§ **Supplied data**
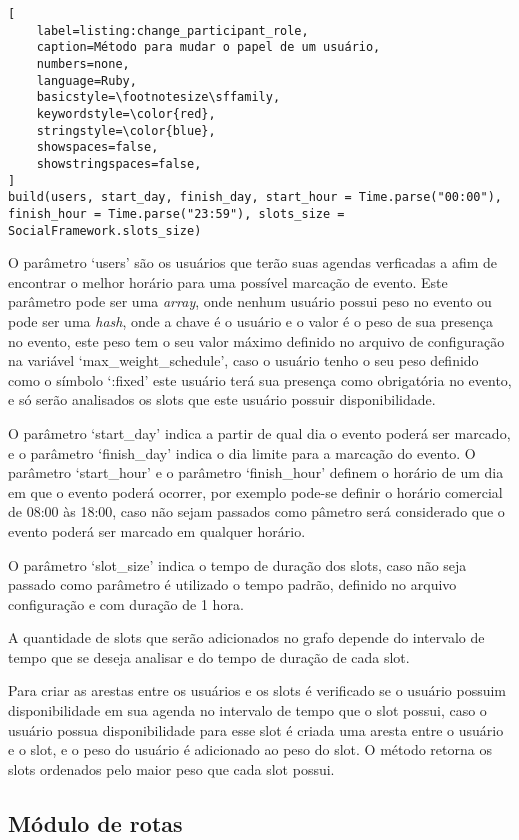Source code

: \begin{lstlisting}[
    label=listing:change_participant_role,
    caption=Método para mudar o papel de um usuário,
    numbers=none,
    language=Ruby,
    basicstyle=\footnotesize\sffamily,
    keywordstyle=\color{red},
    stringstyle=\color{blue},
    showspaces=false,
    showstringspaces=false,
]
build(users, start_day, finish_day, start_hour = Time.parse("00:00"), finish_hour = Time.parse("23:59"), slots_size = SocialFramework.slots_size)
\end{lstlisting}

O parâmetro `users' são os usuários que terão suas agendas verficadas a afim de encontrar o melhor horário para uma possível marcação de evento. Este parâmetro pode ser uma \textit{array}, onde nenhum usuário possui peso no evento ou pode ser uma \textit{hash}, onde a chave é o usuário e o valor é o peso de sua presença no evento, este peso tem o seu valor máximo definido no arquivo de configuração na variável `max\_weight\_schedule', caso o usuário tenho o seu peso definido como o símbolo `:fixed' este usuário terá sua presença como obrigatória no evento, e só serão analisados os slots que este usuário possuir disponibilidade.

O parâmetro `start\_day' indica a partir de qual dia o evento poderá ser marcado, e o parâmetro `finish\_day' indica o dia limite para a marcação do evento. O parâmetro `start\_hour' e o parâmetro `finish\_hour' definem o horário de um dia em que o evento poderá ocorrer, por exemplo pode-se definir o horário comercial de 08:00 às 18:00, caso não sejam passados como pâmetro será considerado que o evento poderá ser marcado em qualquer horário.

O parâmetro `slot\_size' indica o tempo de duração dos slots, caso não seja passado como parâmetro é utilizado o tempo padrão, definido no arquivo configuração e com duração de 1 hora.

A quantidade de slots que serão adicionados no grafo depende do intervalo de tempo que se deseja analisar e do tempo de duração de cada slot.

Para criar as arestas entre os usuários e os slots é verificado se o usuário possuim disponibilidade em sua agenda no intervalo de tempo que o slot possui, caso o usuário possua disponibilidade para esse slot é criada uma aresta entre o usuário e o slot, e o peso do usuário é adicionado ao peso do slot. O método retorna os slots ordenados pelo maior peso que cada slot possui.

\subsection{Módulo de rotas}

==

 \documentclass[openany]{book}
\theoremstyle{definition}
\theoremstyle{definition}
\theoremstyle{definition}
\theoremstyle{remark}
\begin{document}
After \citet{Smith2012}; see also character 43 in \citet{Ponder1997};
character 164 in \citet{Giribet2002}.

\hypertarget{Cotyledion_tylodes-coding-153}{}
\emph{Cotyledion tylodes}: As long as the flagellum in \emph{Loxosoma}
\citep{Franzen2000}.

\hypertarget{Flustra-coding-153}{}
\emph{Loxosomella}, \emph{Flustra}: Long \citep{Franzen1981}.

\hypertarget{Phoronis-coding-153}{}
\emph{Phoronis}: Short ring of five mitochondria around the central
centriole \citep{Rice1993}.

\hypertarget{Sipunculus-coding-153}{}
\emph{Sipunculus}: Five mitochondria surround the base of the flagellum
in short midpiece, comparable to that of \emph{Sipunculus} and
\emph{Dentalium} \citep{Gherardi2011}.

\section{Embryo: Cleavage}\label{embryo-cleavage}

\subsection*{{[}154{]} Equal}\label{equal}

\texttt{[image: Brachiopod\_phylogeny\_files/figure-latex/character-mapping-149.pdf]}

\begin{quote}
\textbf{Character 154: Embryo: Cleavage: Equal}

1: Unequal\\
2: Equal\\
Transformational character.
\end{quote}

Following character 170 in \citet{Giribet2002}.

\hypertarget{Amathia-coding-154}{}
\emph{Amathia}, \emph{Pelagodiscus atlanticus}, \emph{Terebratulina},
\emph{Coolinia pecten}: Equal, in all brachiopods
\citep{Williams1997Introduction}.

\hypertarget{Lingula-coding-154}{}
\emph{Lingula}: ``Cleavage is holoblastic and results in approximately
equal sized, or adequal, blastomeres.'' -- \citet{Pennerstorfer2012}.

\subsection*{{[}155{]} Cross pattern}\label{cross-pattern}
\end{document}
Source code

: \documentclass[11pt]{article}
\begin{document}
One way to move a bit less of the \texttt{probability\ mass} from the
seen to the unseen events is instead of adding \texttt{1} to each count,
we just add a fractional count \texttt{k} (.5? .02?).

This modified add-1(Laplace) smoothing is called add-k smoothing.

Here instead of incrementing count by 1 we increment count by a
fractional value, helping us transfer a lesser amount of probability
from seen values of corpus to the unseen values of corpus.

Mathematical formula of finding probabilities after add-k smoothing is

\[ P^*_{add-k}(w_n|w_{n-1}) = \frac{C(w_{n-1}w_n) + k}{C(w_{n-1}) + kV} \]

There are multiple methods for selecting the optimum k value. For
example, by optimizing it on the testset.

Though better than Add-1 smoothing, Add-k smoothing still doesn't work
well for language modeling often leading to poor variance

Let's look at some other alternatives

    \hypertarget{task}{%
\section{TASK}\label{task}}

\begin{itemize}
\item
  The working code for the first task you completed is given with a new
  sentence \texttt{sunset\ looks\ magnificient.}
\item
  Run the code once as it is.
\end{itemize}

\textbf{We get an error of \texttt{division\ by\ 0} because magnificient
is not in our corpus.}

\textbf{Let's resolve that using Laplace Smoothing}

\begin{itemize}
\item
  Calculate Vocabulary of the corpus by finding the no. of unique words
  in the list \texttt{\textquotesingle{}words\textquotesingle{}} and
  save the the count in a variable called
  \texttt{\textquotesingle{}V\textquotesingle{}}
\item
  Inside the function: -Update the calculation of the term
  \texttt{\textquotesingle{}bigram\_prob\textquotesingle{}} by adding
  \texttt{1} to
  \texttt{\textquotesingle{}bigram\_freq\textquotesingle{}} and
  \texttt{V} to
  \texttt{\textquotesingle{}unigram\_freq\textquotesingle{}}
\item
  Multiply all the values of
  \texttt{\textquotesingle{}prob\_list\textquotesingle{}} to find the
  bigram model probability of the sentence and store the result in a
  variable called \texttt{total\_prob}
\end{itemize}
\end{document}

§ **Work item**
All lines with the word "label" are needed; pull them from the entries and copy each.

§ **Output**
    label=listing:change_participant_role,
\section{Embryo: Cleavage}\label{embryo-cleavage}
\subsection*{{[}154{]} Equal}\label{equal}
\subsection*{{[}155{]} Cross pattern}\label{cross-pattern}
\section{TASK}\label{task}}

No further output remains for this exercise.